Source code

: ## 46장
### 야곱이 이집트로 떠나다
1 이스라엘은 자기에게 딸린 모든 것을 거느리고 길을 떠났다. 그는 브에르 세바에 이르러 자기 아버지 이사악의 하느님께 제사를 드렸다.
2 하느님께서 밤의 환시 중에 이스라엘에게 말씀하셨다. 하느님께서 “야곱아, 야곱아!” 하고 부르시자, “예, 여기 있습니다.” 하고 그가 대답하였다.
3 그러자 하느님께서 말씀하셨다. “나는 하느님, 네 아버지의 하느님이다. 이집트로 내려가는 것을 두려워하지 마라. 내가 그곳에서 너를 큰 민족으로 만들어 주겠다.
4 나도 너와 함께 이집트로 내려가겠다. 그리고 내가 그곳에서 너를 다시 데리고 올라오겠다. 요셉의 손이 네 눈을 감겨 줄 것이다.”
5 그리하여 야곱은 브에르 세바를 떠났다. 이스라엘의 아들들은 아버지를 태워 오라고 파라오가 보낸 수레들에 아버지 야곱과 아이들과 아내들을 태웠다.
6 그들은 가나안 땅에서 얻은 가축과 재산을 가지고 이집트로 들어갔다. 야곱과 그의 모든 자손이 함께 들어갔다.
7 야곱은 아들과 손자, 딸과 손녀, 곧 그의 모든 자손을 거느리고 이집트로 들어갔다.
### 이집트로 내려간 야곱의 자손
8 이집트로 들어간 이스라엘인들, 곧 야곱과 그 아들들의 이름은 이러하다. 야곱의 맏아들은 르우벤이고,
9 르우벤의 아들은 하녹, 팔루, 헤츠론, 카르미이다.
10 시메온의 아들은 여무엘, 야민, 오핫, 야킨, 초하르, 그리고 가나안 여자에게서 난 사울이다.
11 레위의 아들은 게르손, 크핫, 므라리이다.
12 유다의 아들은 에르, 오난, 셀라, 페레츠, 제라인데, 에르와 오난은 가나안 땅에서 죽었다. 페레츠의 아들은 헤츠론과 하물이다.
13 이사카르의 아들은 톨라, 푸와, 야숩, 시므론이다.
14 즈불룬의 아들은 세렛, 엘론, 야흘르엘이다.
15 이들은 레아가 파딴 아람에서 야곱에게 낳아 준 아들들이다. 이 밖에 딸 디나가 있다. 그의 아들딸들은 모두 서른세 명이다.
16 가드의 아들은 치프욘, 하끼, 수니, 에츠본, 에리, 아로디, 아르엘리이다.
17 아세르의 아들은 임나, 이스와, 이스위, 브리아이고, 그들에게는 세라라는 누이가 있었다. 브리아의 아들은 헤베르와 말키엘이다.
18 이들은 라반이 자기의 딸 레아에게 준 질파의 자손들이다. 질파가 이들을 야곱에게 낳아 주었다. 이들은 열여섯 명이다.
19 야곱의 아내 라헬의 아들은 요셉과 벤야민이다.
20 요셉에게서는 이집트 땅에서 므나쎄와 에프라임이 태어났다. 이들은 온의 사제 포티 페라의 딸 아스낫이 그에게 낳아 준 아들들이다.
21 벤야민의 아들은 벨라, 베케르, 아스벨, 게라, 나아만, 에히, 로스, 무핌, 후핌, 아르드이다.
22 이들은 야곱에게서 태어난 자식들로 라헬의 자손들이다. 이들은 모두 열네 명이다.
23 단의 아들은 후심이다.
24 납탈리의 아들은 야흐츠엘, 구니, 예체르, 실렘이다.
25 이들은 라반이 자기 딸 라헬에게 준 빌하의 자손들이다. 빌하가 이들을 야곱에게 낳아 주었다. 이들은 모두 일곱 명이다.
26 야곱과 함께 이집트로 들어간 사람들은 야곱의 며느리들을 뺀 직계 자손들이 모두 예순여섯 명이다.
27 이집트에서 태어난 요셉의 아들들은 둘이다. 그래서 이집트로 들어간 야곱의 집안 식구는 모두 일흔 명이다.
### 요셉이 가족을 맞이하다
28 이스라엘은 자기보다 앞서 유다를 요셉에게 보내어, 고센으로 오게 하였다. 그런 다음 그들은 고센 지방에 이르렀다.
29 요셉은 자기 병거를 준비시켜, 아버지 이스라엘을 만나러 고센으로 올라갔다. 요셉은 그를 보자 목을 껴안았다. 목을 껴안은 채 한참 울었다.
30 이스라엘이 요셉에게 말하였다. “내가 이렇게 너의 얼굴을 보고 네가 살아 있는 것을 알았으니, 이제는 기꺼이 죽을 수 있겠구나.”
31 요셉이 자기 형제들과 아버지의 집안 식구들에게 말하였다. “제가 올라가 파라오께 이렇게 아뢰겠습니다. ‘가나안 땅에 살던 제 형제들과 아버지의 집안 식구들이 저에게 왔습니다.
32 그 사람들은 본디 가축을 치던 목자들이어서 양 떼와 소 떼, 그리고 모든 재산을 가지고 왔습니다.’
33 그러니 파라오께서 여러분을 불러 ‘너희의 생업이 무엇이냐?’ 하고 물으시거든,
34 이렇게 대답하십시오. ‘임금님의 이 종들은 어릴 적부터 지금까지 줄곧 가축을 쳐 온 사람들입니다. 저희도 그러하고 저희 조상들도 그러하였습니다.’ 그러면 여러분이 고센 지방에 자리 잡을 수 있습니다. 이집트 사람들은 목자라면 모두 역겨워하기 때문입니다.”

### What you should do:
The required output is an exact retyping of the lines from the one that contains "22 이들은 야곱에게서" through the last line of the material above.

### Worked solution:
22 이들은 야곱에게서 태어난 자식들로 라헬의 자손들이다. 이들은 모두 열네 명이다.
23 단의 아들은 후심이다.
24 납탈리의 아들은 야흐츠엘, 구니, 예체르, 실렘이다.
25 이들은 라반이 자기 딸 라헬에게 준 빌하의 자손들이다. 빌하가 이들을 야곱에게 낳아 주었다. 이들은 모두 일곱 명이다.
26 야곱과 함께 이집트로 들어간 사람들은 야곱의 며느리들을 뺀 직계 자손들이 모두 예순여섯 명이다.
27 이집트에서 태어난 요셉의 아들들은 둘이다. 그래서 이집트로 들어간 야곱의 집안 식구는 모두 일흔 명이다.
### 요셉이 가족을 맞이하다
28 이스라엘은 자기보다 앞서 유다를 요셉에게 보내어, 고센으로 오게 하였다. 그런 다음 그들은 고센 지방에 이르렀다.
29 요셉은 자기 병거를 준비시켜, 아버지 이스라엘을 만나러 고센으로 올라갔다. 요셉은 그를 보자 목을 껴안았다. 목을 껴안은 채 한참 울었다.
30 이스라엘이 요셉에게 말하였다. “내가 이렇게 너의 얼굴을 보고 네가 살아 있는 것을 알았으니, 이제는 기꺼이 죽을 수 있겠구나.”
31 요셉이 자기 형제들과 아버지의 집안 식구들에게 말하였다. “제가 올라가 파라오께 이렇게 아뢰겠습니다. ‘가나안 땅에 살던 제 형제들과 아버지의 집안 식구들이 저에게 왔습니다.
32 그 사람들은 본디 가축을 치던 목자들이어서 양 떼와 소 떼, 그리고 모든 재산을 가지고 왔습니다.’
33 그러니 파라오께서 여러분을 불러 ‘너희의 생업이 무엇이냐?’ 하고 물으시거든,
34 이렇게 대답하십시오. ‘임금님의 이 종들은 어릴 적부터 지금까지 줄곧 가축을 쳐 온 사람들입니다. 저희도 그러하고 저희 조상들도 그러하였습니다.’ 그러면 여러분이 고센 지방에 자리 잡을 수 있습니다. 이집트 사람들은 목자라면 모두 역겨워하기 때문입니다.”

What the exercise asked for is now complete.